Aflatoxin B1 (AFB1) exposure from the diet is a major risk factor for the development of liver cancer in people living in regions of China and Africa. Rapid methods to assess the exposure status of these individuals to genotoxic damage imparted by AFB1 will be very important for cancer prevention strategies. Serum albumin is a readily accessible target protein for AFB1 and we report here the development of an accurate and sensitive method to quantitate the major AFB1 serum albumin adduct, aflatoxin-lysine, from < 100 μl of serum by combined immunoaffinity chromatography/high-performance liquid chromatography (IAC/HPLC) with fluorescence detection.
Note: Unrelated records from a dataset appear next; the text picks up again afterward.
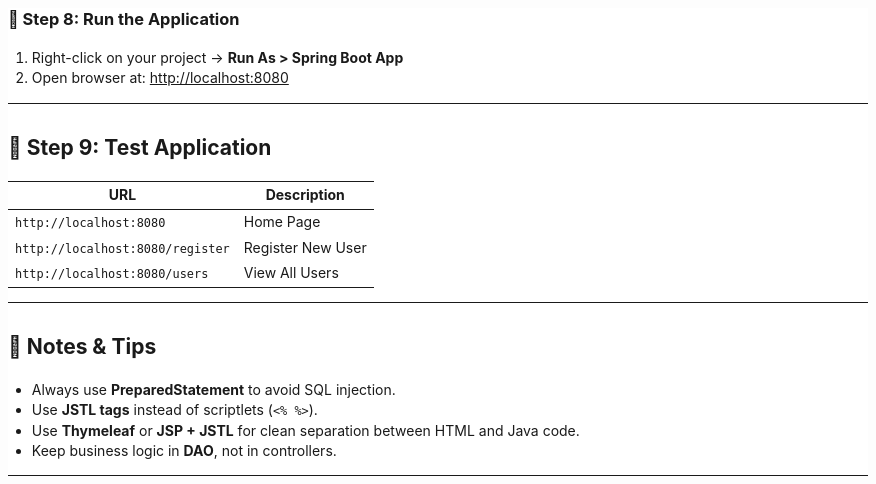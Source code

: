 
### 🚀 Step 8: Run the Application

1. Right-click on your project → **Run As > Spring Boot App**
2. Open browser at: [http://localhost:8080](http://localhost:8080)

---

## 🧪 Step 9: Test Application

| URL | Description |
|-----|-------------|
| `http://localhost:8080` | Home Page |
| `http://localhost:8080/register` | Register New User |
| `http://localhost:8080/users` | View All Users |

---

## 📝 Notes & Tips

- Always use **PreparedStatement** to avoid SQL injection.
- Use **JSTL tags** instead of scriptlets (`<% %>`).
- Use **Thymeleaf** or **JSP + JSTL** for clean separation between HTML and Java code.
- Keep business logic in **DAO**, not in controllers.

---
For this method, serum is digested with Pronase and the adducts are purified by monoclonal antibody IAC and quantified by HPLC. Analysis of human serum samples obtained from an exposed population revealed a highly significant correlation coefficient (up to 0.82 for male samples) between aflatoxin-lysine adduct levels and AFB1 consumption. These data suggest that aflatoxin-lysine is an excellent molecular dosimeter for exposure assessment. To determine whether the liver is the sole site of aflatoxin-albumin adduct formation, preliminary experiments with isolated perfused rat liver were done. These data showed that AFB1 metabolites covalently react not only with albumin in the hepatocyte, but also with circulating proteins in the perfusate. This suggests that a reactive aflatoxin metabolite secreted by the liver may form serum albumin adducts in circulating blood. Taken together, the analysis of aflatoxin-lysine could prove a very useful tool for epidemiological studies. © 1990 Oxford University Press.